Similar considerations exist in respect of B. She is now well settled in Brisbane. In addition, in April/May of 2007, she made it clear that she saw her future with her mother in Brisbane. In any event, Mr Mauldon does not seriously push any application in respect of her particularly that she return to live with him in Adelaide.
Accordingly, the circumstances tend towards the maintenance of the current status quo, unsuitable as it is. However, too a large degree, this invidious position was and is driven by Ms Mauldon’s unilateral choice to move B and C to Brisbane and her current unwillingness to consider returning to live in Adelaide.
At this stage, although it will result in the separation of B and C, it is my view that C’s interests will be best served if he remains living in Adelaide, in his father’s care. I accept Ms Quigley’s evidence that C’s greatest need currently is for stability and continuity in his care.

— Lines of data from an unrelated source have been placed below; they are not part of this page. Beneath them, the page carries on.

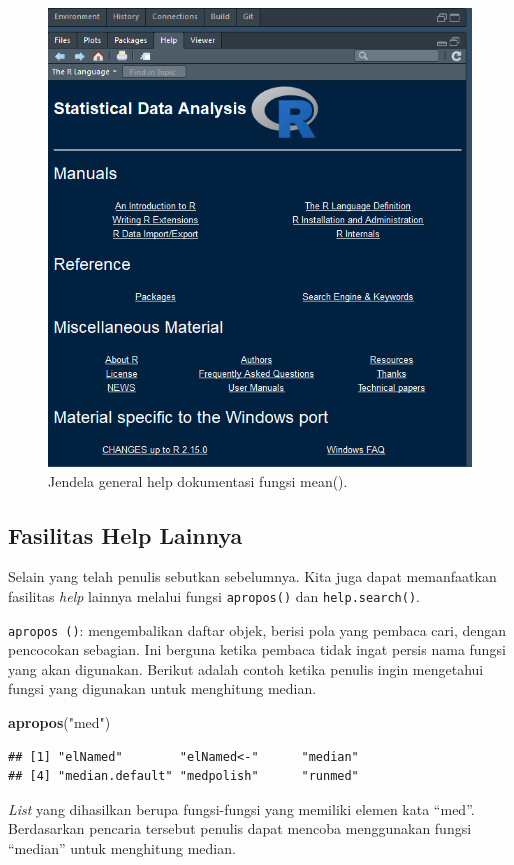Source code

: \documentclass[
]{book}
\newenvironment{Shaded}{\begin{snugshade}}{\end{snugshade}}
\newcommand{\FunctionTok}[1]{\textcolor[rgb]{0.13,0.29,0.53}{\textbf{#1}}}
\newcommand{\NormalTok}[1]{#1}
\newcommand{\StringTok}[1]{\textcolor[rgb]{0.31,0.60,0.02}{#1}}
\theoremstyle{definition}
\theoremstyle{definition}
\theoremstyle{definition}
\theoremstyle{definition}
\theoremstyle{remark}
\begin{document}
\begin{figure}

{\centering \includegraphics[width=0.5\linewidth]{./images/generalhelp} 

}

\caption{Jendela general help dokumentasi fungsi mean().}\label{fig:generalhelp}
\end{figure}

\hypertarget{othershelp}{%
\subsection{Fasilitas Help Lainnya}\label{othershelp}}

Selain yang telah penulis sebutkan sebelumnya. Kita juga dapat memanfaatkan fasilitas \emph{help} lainnya melalui fungsi \texttt{apropos()} dan \texttt{help.search()}.

\texttt{apropos\ ()}: mengembalikan daftar objek, berisi pola yang pembaca cari, dengan pencocokan sebagian. Ini berguna ketika pembaca tidak ingat persis nama fungsi yang akan digunakan. Berikut adalah contoh ketika penulis ingin mengetahui fungsi yang digunakan untuk menghitung median.

\begin{Shaded}
\begin{Highlighting}[]
\FunctionTok{apropos}\NormalTok{(}\StringTok{"med"}\NormalTok{)}
\end{Highlighting}
\end{Shaded}

\begin{verbatim}
## [1] "elNamed"        "elNamed<-"      "median"        
## [4] "median.default" "medpolish"      "runmed"
\end{verbatim}

\emph{List} yang dihasilkan berupa fungsi-fungsi yang memiliki elemen kata ``med''. Berdasarkan pencaria tersebut penulis dapat mencoba menggunakan fungsi ``median'' untuk menghitung median.
\end{document}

This has been provided to him, by Mr Mauldon and Ms D, for the last eight months or so. Although it is a heart breakingly difficult decision to make, I do not think that the fact that C is pining for his mother is sufficient justification for such a significant change in his care arrangements, at this stage.
e) The practical difficulties and expense of the children spending time and communicating with each of their parents
D, B and C’s family is fractured. It will remain fractured whatever is the outcome of the case. This is as a result of Ms Mauldon’s decision that she wants to start a new life for herself in Brisbane and will not contemplate a return to Adelaide. As I am at pains to point out, she is entitled to pursue the life of her own choosing. However her choice comes at a cost to the children and to Mr Mauldon, whose relationships suffer as a result.
Significant consequences arise from Ms Mauldon’s decision to move interstate. Notwithstanding Ms Mauldon’s choice, the children retain an entitlement to maintain their relationships with one another and with each of their parents. It will be difficult for this entitlement to be satisfied, given the geographical circumstances which prevail.
The responsibilities of being a parent can last a lifetime. Certainly until the children concerned reach financial independence. One of the parental responsibilities is to maintain familial relationships likely to be important to the children involved.
It is a very long way between Adelaide and Brisbane. The best means of travelling between the two locations is by air. Air travel is potentially expensive. This case does not provide easy answers to the problems arising from the distance between the parties’ two homes and their mutual lack of funds. Ms Mauldon’s desire to live interstate will involve a heavy financial burden for some years to come.
It is tempting to think that, as the person who seeks such a radical change in her life circumstances, Ms Mauldon should bear more of the costs of travel involved than Mr Mauldon. But she is a person of limited means, as indeed is Mr Mauldon. A consideration of the children’s best interests dictates that the children’s costs of travel should be shared equally between them. The more difficult issue is how many trips there should be each year, given the scarce financial resources of both parties.
Ms Quigley recommends that the children should see one another and the other of their parents on at least four occasions each year.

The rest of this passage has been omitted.